Additionally, where one of the employees leaves their position and starts working for a competitor, or sets up their own business in competition, there is a risk that they could be receiving confidential trade information from their partner. Employers will often find this conduct is hard to prove and prevent, unless they are able to find real evidence during an investigation.

Workplace morale

At the end of the day, employees are humans. No matter how professional an individual appears in the office, all employees have feelings and emotions that can be affected by their fellow colleagues. While some employees will feel positive about their team members being in a happy relationship, there is a significant chance that a romantic relationship will have an adverse effect on workplace morale. Employers may experience an increase in complaints, or formal grievances, concerning allegations of favouritism and bias due to the personal relationship.

Instances of gossip and ”banter” are also likely to increase. While not seeming aggressive on the surface, a surge in employee gossip about colleagues can lead to further issues, such as malicious rumours being spread among staff. Not only will this affect the morale of the individuals concerned, the creation of a toxic workplace environment will have a negative impact on those within the team, leading to lower productivity and engagement from staff.

When relationships go bad

It is, perhaps, less commonly recognised that being in a personal relationship at work can have a positive effect on employees including increasing morale and engagement levels; a happier personal life can lead to a more content and motivated employee at work. This is likely to last only as long as the relationship is going well however, and when a relationship between colleagues goes sour this can lead to a toxic atmosphere within the business.

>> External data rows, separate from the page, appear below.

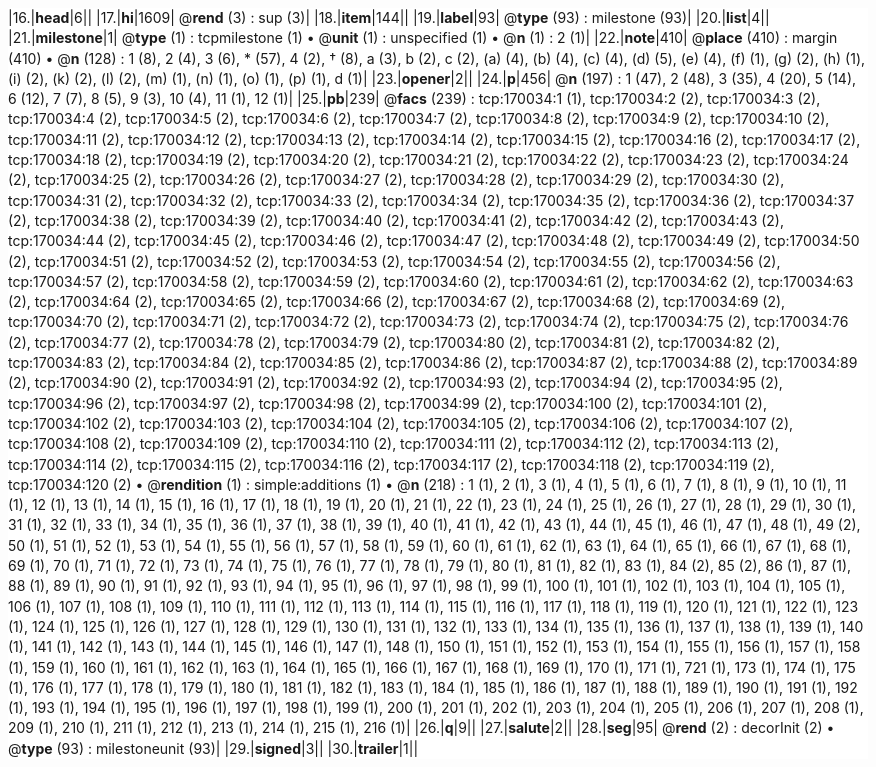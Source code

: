 |16.|__head__|6||
|17.|__hi__|1609| @__rend__ (3) : sup (3)|
|18.|__item__|144||
|19.|__label__|93| @__type__ (93) : milestone (93)|
|20.|__list__|4||
|21.|__milestone__|1| @__type__ (1) : tcpmilestone (1)  •  @__unit__ (1) : unspecified (1)  •  @__n__ (1) : 2 (1)|
|22.|__note__|410| @__place__ (410) : margin (410)  •  @__n__ (128) : 1 (8), 2 (4), 3 (6), * (57), 4 (2), † (8), a (3), b (2), c (2), (a) (4), (b) (4), (c) (4), (d) (5), (e) (4), (f) (1), (g) (2), (h) (1), (i) (2), (k) (2), (l) (2), (m) (1), (n) (1), (o) (1), (p) (1), d (1)|
|23.|__opener__|2||
|24.|__p__|456| @__n__ (197) : 1 (47), 2 (48), 3 (35), 4 (20), 5 (14), 6 (12), 7 (7), 8 (5), 9 (3), 10 (4), 11 (1), 12 (1)|
|25.|__pb__|239| @__facs__ (239) : tcp:170034:1 (1), tcp:170034:2 (2), tcp:170034:3 (2), tcp:170034:4 (2), tcp:170034:5 (2), tcp:170034:6 (2), tcp:170034:7 (2), tcp:170034:8 (2), tcp:170034:9 (2), tcp:170034:10 (2), tcp:170034:11 (2), tcp:170034:12 (2), tcp:170034:13 (2), tcp:170034:14 (2), tcp:170034:15 (2), tcp:170034:16 (2), tcp:170034:17 (2), tcp:170034:18 (2), tcp:170034:19 (2), tcp:170034:20 (2), tcp:170034:21 (2), tcp:170034:22 (2), tcp:170034:23 (2), tcp:170034:24 (2), tcp:170034:25 (2), tcp:170034:26 (2), tcp:170034:27 (2), tcp:170034:28 (2), tcp:170034:29 (2), tcp:170034:30 (2), tcp:170034:31 (2), tcp:170034:32 (2), tcp:170034:33 (2), tcp:170034:34 (2), tcp:170034:35 (2), tcp:170034:36 (2), tcp:170034:37 (2), tcp:170034:38 (2), tcp:170034:39 (2), tcp:170034:40 (2), tcp:170034:41 (2), tcp:170034:42 (2), tcp:170034:43 (2), tcp:170034:44 (2), tcp:170034:45 (2), tcp:170034:46 (2), tcp:170034:47 (2), tcp:170034:48 (2), tcp:170034:49 (2), tcp:170034:50 (2), tcp:170034:51 (2), tcp:170034:52 (2), tcp:170034:53 (2), tcp:170034:54 (2), tcp:170034:55 (2), tcp:170034:56 (2), tcp:170034:57 (2), tcp:170034:58 (2), tcp:170034:59 (2), tcp:170034:60 (2), tcp:170034:61 (2), tcp:170034:62 (2), tcp:170034:63 (2), tcp:170034:64 (2), tcp:170034:65 (2), tcp:170034:66 (2), tcp:170034:67 (2), tcp:170034:68 (2), tcp:170034:69 (2), tcp:170034:70 (2), tcp:170034:71 (2), tcp:170034:72 (2), tcp:170034:73 (2), tcp:170034:74 (2), tcp:170034:75 (2), tcp:170034:76 (2), tcp:170034:77 (2), tcp:170034:78 (2), tcp:170034:79 (2), tcp:170034:80 (2), tcp:170034:81 (2), tcp:170034:82 (2), tcp:170034:83 (2), tcp:170034:84 (2), tcp:170034:85 (2), tcp:170034:86 (2), tcp:170034:87 (2), tcp:170034:88 (2), tcp:170034:89 (2), tcp:170034:90 (2), tcp:170034:91 (2), tcp:170034:92 (2), tcp:170034:93 (2), tcp:170034:94 (2), tcp:170034:95 (2), tcp:170034:96 (2), tcp:170034:97 (2), tcp:170034:98 (2), tcp:170034:99 (2), tcp:170034:100 (2), tcp:170034:101 (2), tcp:170034:102 (2), tcp:170034:103 (2), tcp:170034:104 (2), tcp:170034:105 (2), tcp:170034:106 (2), tcp:170034:107 (2), tcp:170034:108 (2), tcp:170034:109 (2), tcp:170034:110 (2), tcp:170034:111 (2), tcp:170034:112 (2), tcp:170034:113 (2), tcp:170034:114 (2), tcp:170034:115 (2), tcp:170034:116 (2), tcp:170034:117 (2), tcp:170034:118 (2), tcp:170034:119 (2), tcp:170034:120 (2)  •  @__rendition__ (1) : simple:additions (1)  •  @__n__ (218) : 1 (1), 2 (1), 3 (1), 4 (1), 5 (1), 6 (1), 7 (1), 8 (1), 9 (1), 10 (1), 11 (1), 12 (1), 13 (1), 14 (1), 15 (1), 16 (1), 17 (1), 18 (1), 19 (1), 20 (1), 21 (1), 22 (1), 23 (1), 24 (1), 25 (1), 26 (1), 27 (1), 28 (1), 29 (1), 30 (1), 31 (1), 32 (1), 33 (1), 34 (1), 35 (1), 36 (1), 37 (1), 38 (1), 39 (1), 40 (1), 41 (1), 42 (1), 43 (1), 44 (1), 45 (1), 46 (1), 47 (1), 48 (1), 49 (2), 50 (1), 51 (1), 52 (1), 53 (1), 54 (1), 55 (1), 56 (1), 57 (1), 58 (1), 59 (1), 60 (1), 61 (1), 62 (1), 63 (1), 64 (1), 65 (1), 66 (1), 67 (1), 68 (1), 69 (1), 70 (1), 71 (1), 72 (1), 73 (1), 74 (1), 75 (1), 76 (1), 77 (1), 78 (1), 79 (1), 80 (1), 81 (1), 82 (1), 83 (1), 84 (2), 85 (2), 86 (1), 87 (1), 88 (1), 89 (1), 90 (1), 91 (1), 92 (1), 93 (1), 94 (1), 95 (1), 96 (1), 97 (1), 98 (1), 99 (1), 100 (1), 101 (1), 102 (1), 103 (1), 104 (1), 105 (1), 106 (1), 107 (1), 108 (1), 109 (1), 110 (1), 111 (1), 112 (1), 113 (1), 114 (1), 115 (1), 116 (1), 117 (1), 118 (1), 119 (1), 120 (1), 121 (1), 122 (1), 123 (1), 124 (1), 125 (1), 126 (1), 127 (1), 128 (1), 129 (1), 130 (1), 131 (1), 132 (1), 133 (1), 134 (1), 135 (1), 136 (1), 137 (1), 138 (1), 139 (1), 140 (1), 141 (1), 142 (1), 143 (1), 144 (1), 145 (1), 146 (1), 147 (1), 148 (1), 150 (1), 151 (1), 152 (1), 153 (1), 154 (1), 155 (1), 156 (1), 157 (1), 158 (1), 159 (1), 160 (1), 161 (1), 162 (1), 163 (1), 164 (1), 165 (1), 166 (1), 167 (1), 168 (1), 169 (1), 170 (1), 171 (1), 721 (1), 173 (1), 174 (1), 175 (1), 176 (1), 177 (1), 178 (1), 179 (1), 180 (1), 181 (1), 182 (1), 183 (1), 184 (1), 185 (1), 186 (1), 187 (1), 188 (1), 189 (1), 190 (1), 191 (1), 192 (1), 193 (1), 194 (1), 195 (1), 196 (1), 197 (1), 198 (1), 199 (1), 200 (1), 201 (1), 202 (1), 203 (1), 204 (1), 205 (1), 206 (1), 207 (1), 208 (1), 209 (1), 210 (1), 211 (1), 212 (1), 213 (1), 214 (1), 215 (1), 216 (1)|
|26.|__q__|9||
|27.|__salute__|2||
|28.|__seg__|95| @__rend__ (2) : decorInit (2)  •  @__type__ (93) : milestoneunit (93)|
|29.|__signed__|3||
|30.|__trailer__|1||
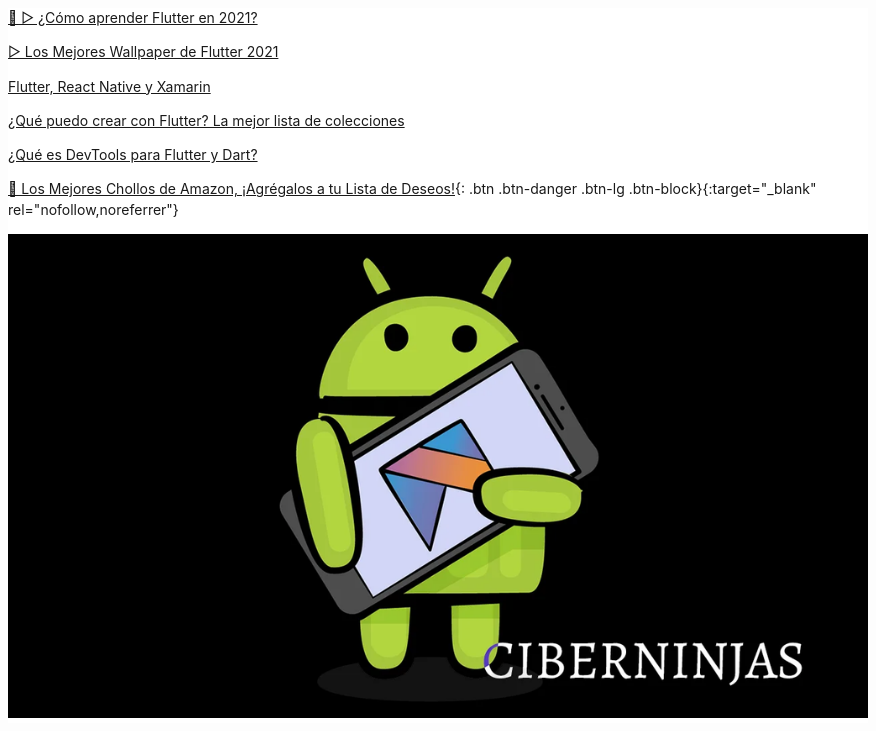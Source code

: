 [🥇 ▷ ¿Cómo aprender Flutter en 2021?](https://ciberninjas.com/como-aprender-flutter/)

[▷ Los Mejores Wallpaper de Flutter 2021](https://ciberninjas.com/wallpaper-flutter/)

[Flutter, React Native y Xamarin](https://ciberninjas.com/comparacion-flutter-react-native-xamarin/)

[¿Qué puedo crear con Flutter? La mejor lista de colecciones](https://ciberninjas.com/flutter-aplicaciones-ejemplos/)

[¿Qué es DevTools para Flutter y Dart?](https://ciberninjas.com/flutter-dart-devtools/)

[🛒 Los Mejores Chollos de Amazon, ¡Agrégalos a tu Lista de Deseos!](/amazon/ "Los Mejores Chollos de Amazon, Ofertas Flash, Black Monday y Amazon Prime Day"){: .btn .btn-danger .btn-lg .btn-block}{:target="_blank" rel="nofollow,noreferrer"}

![Los 11 mejores libros de Android y Kotlin 2021](/assets/img/blog/libros-android-kotlin.webp "Los 11 mejores libros de Android y Kotlin 2021")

Personal arguments, and potential break-ups, will negatively affect factors such as teamwork and productivity. It can also lead to higher absence levels due to the emotional strain of working in the same location, especially where the two individuals work closely together or are in the same team. Actions taken at the breakdown of a relationship could also lead to claims of sexual harassment or discrimination, such as where the relationship ending is the reason for terminating employment or scuppering advancement opportunities.

Can employers ban workplace romances?

Following the #MeToo movement there were calls for employers to prohibit workplace romances; however, having a total ban on relationships within the office is likely to breach employees’ overarching right to privacy. In addition, a complete prohibition is unlikely to be successful due to the close proximity of employees and it may lead to relationships being carried out in secret. Where managers are unaware of personal relationships, they will be unable to manage these effectively or take any necessary steps to prevent a negative impact on the workplace.

Rather than introducing a complete ban, employers can use a workplace policy on personal relationships which sets out the rules and obligations for those in the throes of an office romance. Most policies will include a requirement for those in close personal relationships to inform their line managers, while outlining rules around appropriate behaviour, confidentiality and discrimination. Care should be taken when relying on a right to move employees to different teams where the relationship creates a risk to impartial management decisions, as such moves could lead to claims of less favourable treatment due to sex. Therefore, before carrying out such a move, make sure that all alternatives are considered and confirm that the individual being moved is not put at a detriment or placed in a lesser position.